# Macro Photography Question



## pbng80 (Dec 1, 2016)

Hello everyone!

I am a novice photographer and have just registered on this community. I own a Nikon D5100 and use it with the Nikkor 35mm f/1.8 lens

Have a question related to Macro photography. I would like to know what exactly does the Macro mode of the camera do?

For example - My Nikkor 35mm f/1.8 lens has a minimum focusing distance of 0.3m or 0.98 feet. Would this distance reduce when I switch my camera to the Macro mode?

Do I still need to switch my camera to the Macro mode if I consider using a dedicated Macro lens?

Kindly advise

Many thanks


----------



## snowbear (Dec 1, 2016)

Welcome to TPF.

The camera modes are described in the camera's manual.  I think macro mode turns off the pop-up flash and perhaps a couple other minor changes, but it does not modify the minimum focus distance - that is a property of the lens and can'd be adjusted by the camera body.

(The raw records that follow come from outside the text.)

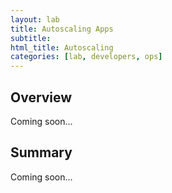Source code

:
 ```yaml
---
layout: lab
title: Autoscaling Apps
subtitle: 
html_title: Autoscaling
categories: [lab, developers, ops]
---
```


## Overview
Coming soon...

## Summary
Coming soon...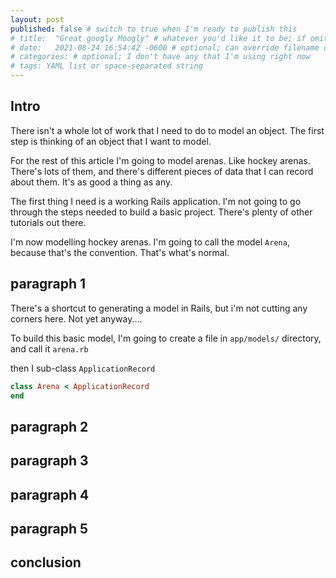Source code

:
 ```yaml
---
layout: post
published: false # switch to true when I'm ready to publish this
# title:  "Great googly Moogly" # whatever you'd like it to be; if omitted will default to file name title
# date:   2021-08-24 16:54:42 -0600 # optional; can override filename date to re-order articles; but it must contain all those different parts; -0600 is MST
# categories: # optional; I don't have any that I'm using right now
# tags: YAML list or space-separated string
---
```


## Intro

There isn't a whole lot of work that I need to do to model an object. The first step is thinking of an object that I want to model. 

For the rest of this article I'm going to model arenas. Like hockey arenas. There's lots of them, and there's different pieces of data that I can record about them. It's as good a thing as any. 

The first thing I need is a working Rails application. I'm not going to go through the steps needed to build a basic project. There's plenty of other tutorials out there. 

I'm now modelling hockey arenas. I'm going to call the model `Arena`, because that's the convention. That's what's normal. 

## paragraph 1

There's a shortcut to generating a model in Rails, but i'm not cutting any corners here. Not yet anyway....

To build this basic model, I'm going to create a file in `app/models/` directory, and call it `arena.rb`

then I sub-class `ApplicationRecord`

```ruby
class Arena < ApplicationRecord
end
```



## paragraph 2
## paragraph 3
## paragraph 4
## paragraph 5
## conclusion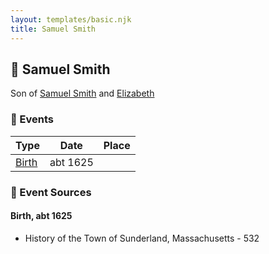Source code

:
 ```yaml
---
layout: templates/basic.njk
title: Samuel Smith
---
```

## 🔵 Samuel Smith

Son of [Samuel Smith](/people/8/86804391) and [Elizabeth ](/people/7/71389724)

### 📆 Events

Type | Date | Place
------ | ------ | ------
[Birth](#event-515e8a74-f1dc-45e6-8411-cc52d1827f29) | abt 1625 |

### 📰 Event Sources

#### <a id="event-515e8a74-f1dc-45e6-8411-cc52d1827f29"></a> Birth, abt 1625
* History of the Town of Sunderland, Massachusetts  - 532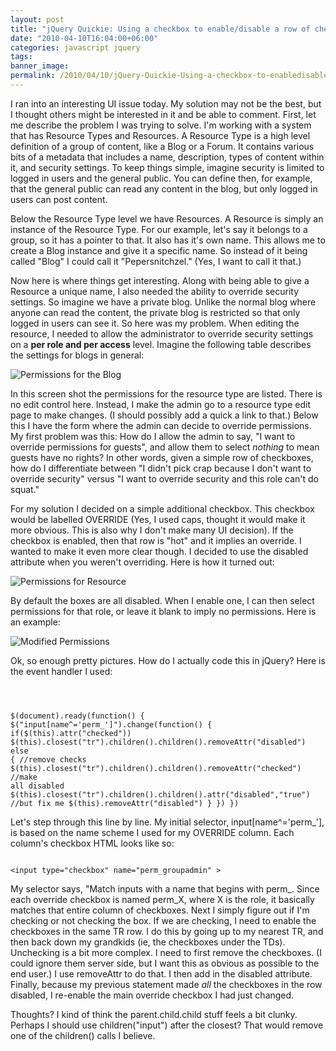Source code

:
 ```yaml
---
layout: post
title: "jQuery Quickie: Using a checkbox to enable/disable a row of checkboxes"
date: "2010-04-10T16:04:00+06:00"
categories: javascript jquery 
tags: 
banner_image: 
permalink: /2010/04/10/jQuery-Quickie-Using-a-checkbox-to-enabledisable-a-row-of-checkboxes
---
```


I ran into an interesting UI issue today. My solution may not be the best, but I thought others might be interested in it and be able to comment. First, let me describe the problem I was trying to solve. I'm working with a system that has Resource Types and Resources. A Resource Type is a high level definition of a group of content, like a Blog or a Forum. It contains various bits of a metadata that includes a name, description, types of content within it, and security settings. To keep things simple, imagine security is limited to logged in users and the general public. You can define then, for example, that the general public can read any content in the blog, but only logged in users can post content.
<!--more-->
<p>

Below the Resource Type level we have Resources. A Resource is simply an instance of the Resource Type. For our example, let's say it belongs to a group, so it has a pointer to that. It also has it's own name. This allows me to create a Blog instance and give it a specific name. So instead of it being called "Blog" I could call it "Pepersnitchzel." (Yes, I want to call it that.) 

<p>

Now here is where things get interesting. Along with being able to give a Resource a unique name, I also needed the ability to override security settings. So imagine we have a private blog. Unlike the normal blog where anyone can read the content, the private blog is restricted so that only logged in users can see it. So here was my problem. When editing the resource, I needed to allow the administrator to override security settings on a <b>per role and per access</b> level. Imagine the following table describes the settings for blogs in general:

<p>

<img src="https://static.raymondcamden.com/images/Screen shot 2010-04-10 at 2.53.04 PM.png" title="Permissions for the Blog" />

<p>

In this screen shot the permissions for the resource type are listed. There is no edit control here. Instead, I make the admin go to a resource type edit page to make changes. (I should possibly add a quick a link to that.) Below this I have the form where the admin can decide to override permissions. My first problem was this: How do I allow the admin to say, "I want to override permissions for guests", and allow them to select <i>nothing</i> to mean guests have no rights? In other words, given a simple row of checkboxes, how do I differentiate between "I didn't pick crap because I don't want to override security" versus "I want to override security and this role can't do squat."

<p>

For my solution I decided on a simple additional checkbox. This checkbox would be labelled OVERRIDE (Yes, I used caps, thought it would make it more obvious. This is also why I don't make many UI decision). If the checkbox is enabled, then that row is "hot" and it implies an override. I wanted to make it even more clear though. I decided to use the disabled attribute when you weren't overriding. Here is how it turned out:

<p>

<img src="https://static.raymondcamden.com/images/cfjedi/Screen shot 2010-04-10 at 3.02.31 PM.png" title="Permissions for Resource" />

<p>

By default the boxes are all disabled. When I enable one, I can then select permissions for that role, or leave it blank to imply no permissions. Here is an example:

<p>

<img src="https://static.raymondcamden.com/images/cfjedi/Screen shot 2010-04-10 at 3.03.40 PM.png" title="Modified Permissions" />

<p>

Ok, so enough pretty pictures. How do I actually code this in jQuery? Here is the event handler I used:

<p>

<code>

$(document).ready(function() {
	$("input[name^='perm_']").change(function() {
		if($(this).attr("checked")) $(this).closest("tr").children().children().removeAttr("disabled")
		else { 
			//remove checks
			$(this).closest("tr").children().children().removeAttr("checked")
			//make all disabled
			$(this).closest("tr").children().children().attr("disabled","true")
			//but fix me
			$(this).removeAttr("disabled")
		}
	})
})
</code>

<p>

Let's step through this line by line. My initial selector, input[name^='perm_'], is based on the name scheme I used for my OVERRIDE column. Each column's checkbox HTML looks like so:

<code>
&lt;input type="checkbox" name="perm_groupadmin" &gt;
</code>

<p>

My selector says, "Match inputs with a name that begins with perm_. Since each override checkbox is named perm_X, where X is the role, it basically matches that entire column of checkboxes. Next I simply figure out if I'm checking or not checking the box. If we are checking, I need to enable the checkboxes in the same TR row. I do this by going up to my nearest TR, and then back down my grandkids (ie, the checkboxes under the TDs). Unchecking is a bit more complex. I need to first remove the checkboxes. (I could ignore them server side, but I want this as obvious as possible to the end user.) I use removeAttr to do that. I then add in the disabled attribute. Finally, because my previous statement made <i>all</i> the checkboxes in the row disabled, I re-enable the main override checkbox I had just changed.

<p>

Thoughts? I kind of think the parent.child.child stuff feels a bit clunky. Perhaps I should use children("input") after the closest? That would remove one of the children() calls I believe.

You don't need to switch to that mode with a macro lens.  I've never used the macro mode on my D40.


----------



## Designer (Dec 1, 2016)

pbng80 said:


> Do I still need to switch my camera to the Macro mode if I consider using a dedicated Macro lens?


Hello, and welcome!  If you are in the habit of using the "modes" on your camera, then yes.  As snowbear has written; the mode of "macro" will prioritize certain settings such as aperture and flash.  (this is in the user's manual) If you decide to set the function dial to "M"- manual, then all the settings will be your choice.


----------



## petrochemist (Dec 1, 2016)

I suspect the macro mode will prioritize close focusing in the AF system, reduce the aperture for more DOF & will no doubt make subtle changes to other systems as well. On a compact camera it will usually allow much closer focusing but this doesn't happen on a DSLR.

I hardly ever use AF in macro shooting at all & generally leave the camera in Av mode, this is either using a dedicated macro lens, or a combination of lenses that gets me to higher magnifications, so macro mode is certainly not needed.


----------



## pbng80 (Dec 1, 2016)

Thanks a lot for all your replies. Very helpful


----------